▶ EXERCISE AIM
Without including any image, retype the records word for word.

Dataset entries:
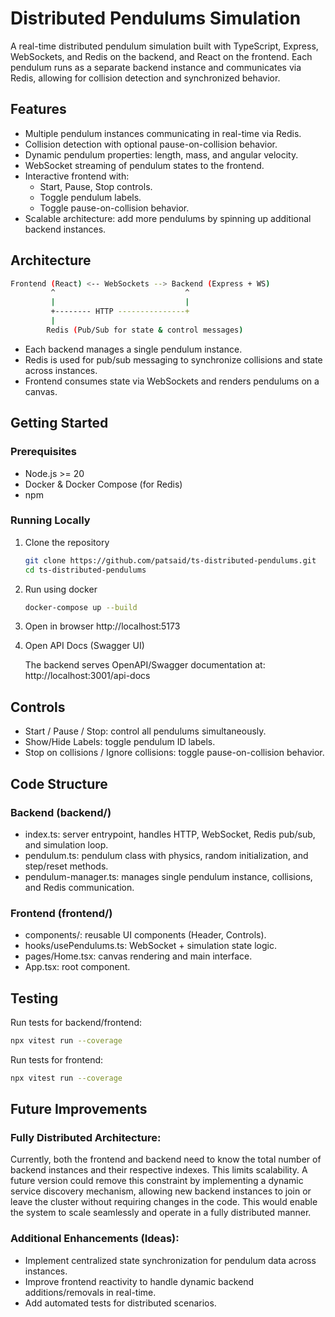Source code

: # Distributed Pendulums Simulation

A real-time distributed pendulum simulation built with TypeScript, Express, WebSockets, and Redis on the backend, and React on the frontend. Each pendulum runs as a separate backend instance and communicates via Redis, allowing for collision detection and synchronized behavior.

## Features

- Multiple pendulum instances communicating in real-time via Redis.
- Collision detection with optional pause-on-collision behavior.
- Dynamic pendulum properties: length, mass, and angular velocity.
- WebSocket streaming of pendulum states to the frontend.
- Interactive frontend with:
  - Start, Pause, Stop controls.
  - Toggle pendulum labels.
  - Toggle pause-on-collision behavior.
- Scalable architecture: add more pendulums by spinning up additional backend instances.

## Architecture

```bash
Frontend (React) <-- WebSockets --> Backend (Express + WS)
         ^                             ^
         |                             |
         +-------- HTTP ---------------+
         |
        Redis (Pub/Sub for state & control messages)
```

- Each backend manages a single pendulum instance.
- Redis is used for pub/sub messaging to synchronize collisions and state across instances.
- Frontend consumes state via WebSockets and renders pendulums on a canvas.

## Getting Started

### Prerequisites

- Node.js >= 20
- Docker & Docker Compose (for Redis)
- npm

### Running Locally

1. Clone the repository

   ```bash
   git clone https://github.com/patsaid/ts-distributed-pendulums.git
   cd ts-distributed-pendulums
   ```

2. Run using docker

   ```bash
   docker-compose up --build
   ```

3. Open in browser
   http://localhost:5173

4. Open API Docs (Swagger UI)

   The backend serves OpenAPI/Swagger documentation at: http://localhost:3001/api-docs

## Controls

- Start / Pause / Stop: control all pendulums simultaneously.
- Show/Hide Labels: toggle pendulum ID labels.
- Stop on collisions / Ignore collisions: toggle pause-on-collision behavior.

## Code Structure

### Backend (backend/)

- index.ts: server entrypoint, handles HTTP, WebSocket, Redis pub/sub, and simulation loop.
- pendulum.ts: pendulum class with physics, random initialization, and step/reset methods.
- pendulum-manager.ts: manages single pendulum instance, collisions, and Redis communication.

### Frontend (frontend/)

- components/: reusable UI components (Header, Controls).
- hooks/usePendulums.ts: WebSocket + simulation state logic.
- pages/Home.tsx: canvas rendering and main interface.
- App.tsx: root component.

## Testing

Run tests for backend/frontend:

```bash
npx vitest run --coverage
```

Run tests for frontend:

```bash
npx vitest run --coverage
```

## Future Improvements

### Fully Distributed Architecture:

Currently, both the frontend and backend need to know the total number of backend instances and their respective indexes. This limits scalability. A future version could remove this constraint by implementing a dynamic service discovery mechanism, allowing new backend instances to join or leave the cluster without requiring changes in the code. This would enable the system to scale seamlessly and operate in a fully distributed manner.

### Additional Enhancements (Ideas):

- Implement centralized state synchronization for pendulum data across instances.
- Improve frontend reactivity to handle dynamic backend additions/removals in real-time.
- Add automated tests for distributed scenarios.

▶ OUTPUT OF THE TASK
Source code

: # Distributed Pendulums Simulation

A real-time distributed pendulum simulation built with TypeScript, Express, WebSockets, and Redis on the backend, and React on the frontend. Each pendulum runs as a separate backend instance and communicates via Redis, allowing for collision detection and synchronized behavior.

## Features

- Multiple pendulum instances communicating in real-time via Redis.
- Collision detection with optional pause-on-collision behavior.
- Dynamic pendulum properties: length, mass, and angular velocity.
- WebSocket streaming of pendulum states to the frontend.
- Interactive frontend with:
  - Start, Pause, Stop controls.
  - Toggle pendulum labels.
  - Toggle pause-on-collision behavior.
- Scalable architecture: add more pendulums by spinning up additional backend instances.

## Architecture

```bash
Frontend (React) <-- WebSockets --> Backend (Express + WS)
         ^                             ^
         |                             |
         +-------- HTTP ---------------+
         |
        Redis (Pub/Sub for state & control messages)
```

- Each backend manages a single pendulum instance.
- Redis is used for pub/sub messaging to synchronize collisions and state across instances.
- Frontend consumes state via WebSockets and renders pendulums on a canvas.

## Getting Started

### Prerequisites

- Node.js >= 20
- Docker & Docker Compose (for Redis)
- npm

### Running Locally

1. Clone the repository

   ```bash
   git clone https://github.com/patsaid/ts-distributed-pendulums.git
   cd ts-distributed-pendulums
   ```

2. Run using docker

   ```bash
   docker-compose up --build
   ```

3. Open in browser
   http://localhost:5173

4. Open API Docs (Swagger UI)

   The backend serves OpenAPI/Swagger documentation at: http://localhost:3001/api-docs

## Controls

- Start / Pause / Stop: control all pendulums simultaneously.
- Show/Hide Labels: toggle pendulum ID labels.
- Stop on collisions / Ignore collisions: toggle pause-on-collision behavior.

## Code Structure

### Backend (backend/)

- index.ts: server entrypoint, handles HTTP, WebSocket, Redis pub/sub, and simulation loop.
- pendulum.ts: pendulum class with physics, random initialization, and step/reset methods.
- pendulum-manager.ts: manages single pendulum instance, collisions, and Redis communication.

### Frontend (frontend/)

- components/: reusable UI components (Header, Controls).
- hooks/usePendulums.ts: WebSocket + simulation state logic.
- pages/Home.tsx: canvas rendering and main interface.
- App.tsx: root component.

## Testing

Run tests for backend/frontend:

```bash
npx vitest run --coverage
```

Run tests for frontend:

```bash
npx vitest run --coverage
```

## Future Improvements

### Fully Distributed Architecture:

Currently, both the frontend and backend need to know the total number of backend instances and their respective indexes. This limits scalability. A future version could remove this constraint by implementing a dynamic service discovery mechanism, allowing new backend instances to join or leave the cluster without requiring changes in the code. This would enable the system to scale seamlessly and operate in a fully distributed manner.

### Additional Enhancements (Ideas):

- Implement centralized state synchronization for pendulum data across instances.
- Improve frontend reactivity to handle dynamic backend additions/removals in real-time.
- Add automated tests for distributed scenarios.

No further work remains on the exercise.